With this background in mind, the question is specifically about the dynamics of bank reserves which are used to satisfy any imposed reserve requirements and facilitate the payments system. These dynamics have a direct bearing on monetary policy settings. Given that the dynamics of the reserves can undermine the desired monetary policy stance (as summarised by the policy interest rate setting), the central banks have to engage in liquidity management operations.

What are these liquidity management operations?

Well you first need to appreciate what reserve balances are.

The New York Federal Reserve Bank’s paper – Divorcing Money from Monetary Policy said that:

… reserve balances are used to make interbank payments; thus, they serve as the final form of settlement for a vast array of transactions. The quantity of reserves needed for payment purposes typically far exceeds the quantity consistent with the central bank’s desired interest rate. As a result, central banks must perform a balancing act, drastically increasing the supply of reserves during the day for payment purposes through the provision of daylight reserves (also called daylight credit) and then shrinking the supply back at the end of the day to be consistent with the desired market interest rate.

So the central bank must ensure that all private cheques (that are funded) clear and other interbank transactions occur smoothly as part of its role of maintaining financial stability. But, equally, it must also maintain the bank reserves in aggregate at a level that is consistent with its target policy setting given the relationship between the two.

So operating factors link the level of reserves to the monetary policy setting under certain circumstances. These circumstances require that the return on “excess” reserves held by the banks is below the monetary policy target rate. In addition to setting a lending rate (discount rate), the central bank also sets a support rate which is paid on commercial bank reserves held by the central bank.

Many countries (such as Australia and Canada) maintain a default return on surplus reserve accounts (for example, the Reserve Bank of Australia pays a default return equal to 25 basis points less than the overnight rate on surplus Exchange Settlement accounts). Other countries like the US and Japan have historically offered a zero return on reserves which means persistent excess liquidity would drive the short-term interest rate to zero.

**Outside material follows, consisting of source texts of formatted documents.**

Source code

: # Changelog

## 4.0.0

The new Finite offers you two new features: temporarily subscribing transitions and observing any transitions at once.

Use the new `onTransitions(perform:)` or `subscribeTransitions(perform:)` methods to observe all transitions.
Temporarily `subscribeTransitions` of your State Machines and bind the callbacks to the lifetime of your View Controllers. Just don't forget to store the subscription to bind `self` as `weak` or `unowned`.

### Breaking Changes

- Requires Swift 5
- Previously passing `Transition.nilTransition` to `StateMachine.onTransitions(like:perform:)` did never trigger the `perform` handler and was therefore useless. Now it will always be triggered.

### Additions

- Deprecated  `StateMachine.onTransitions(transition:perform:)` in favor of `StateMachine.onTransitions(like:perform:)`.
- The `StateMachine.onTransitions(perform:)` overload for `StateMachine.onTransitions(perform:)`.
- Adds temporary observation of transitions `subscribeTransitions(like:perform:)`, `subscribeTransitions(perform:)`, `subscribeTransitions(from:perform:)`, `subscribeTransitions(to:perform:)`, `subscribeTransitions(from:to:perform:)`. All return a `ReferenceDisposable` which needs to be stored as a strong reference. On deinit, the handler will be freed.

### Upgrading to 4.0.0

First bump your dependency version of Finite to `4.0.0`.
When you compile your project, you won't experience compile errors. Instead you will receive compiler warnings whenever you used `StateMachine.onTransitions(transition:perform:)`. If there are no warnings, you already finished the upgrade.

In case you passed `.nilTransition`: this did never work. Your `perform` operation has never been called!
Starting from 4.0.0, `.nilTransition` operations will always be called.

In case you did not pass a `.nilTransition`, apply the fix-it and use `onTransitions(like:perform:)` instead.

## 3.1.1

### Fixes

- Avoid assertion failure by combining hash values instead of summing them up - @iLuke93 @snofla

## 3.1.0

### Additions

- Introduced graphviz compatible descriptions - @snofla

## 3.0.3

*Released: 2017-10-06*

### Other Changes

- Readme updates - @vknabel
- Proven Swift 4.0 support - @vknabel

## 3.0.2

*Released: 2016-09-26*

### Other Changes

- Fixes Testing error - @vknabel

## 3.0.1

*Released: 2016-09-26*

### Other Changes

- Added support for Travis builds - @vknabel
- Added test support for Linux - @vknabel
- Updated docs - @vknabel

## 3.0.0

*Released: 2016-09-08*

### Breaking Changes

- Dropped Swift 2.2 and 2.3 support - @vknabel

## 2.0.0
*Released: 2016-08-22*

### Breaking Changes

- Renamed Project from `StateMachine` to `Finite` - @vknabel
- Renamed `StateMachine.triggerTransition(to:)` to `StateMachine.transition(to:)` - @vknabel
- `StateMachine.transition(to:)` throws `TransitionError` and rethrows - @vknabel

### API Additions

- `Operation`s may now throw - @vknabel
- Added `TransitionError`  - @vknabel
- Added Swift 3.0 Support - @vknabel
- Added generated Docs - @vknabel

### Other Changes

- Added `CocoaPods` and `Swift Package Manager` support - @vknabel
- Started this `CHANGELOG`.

The support rate effectively becomes the interest-rate floor for the economy. If the short-run or operational target interest rate, which represents the current monetary policy stance, is set by the central bank between the discount and support rate. This effectively creates a corridor or a spread within which the short-term interest rates can fluctuate with liquidity variability. It is this spread that the central bank manages in its daily operations.

So the issue then becomes – at what level should the support rate be set? To answer that question, I reproduce a version of the diagram from the FRBNY paper which outlined a simple model of the way in which reserves are manipulated by the central bank as part of its liquidity management operations designed to implement a specific monetary policy target (policy interest rate setting).

I describe the FRBNY model in detail in the blog – Understanding central bank operations so I won’t repeat that explanation.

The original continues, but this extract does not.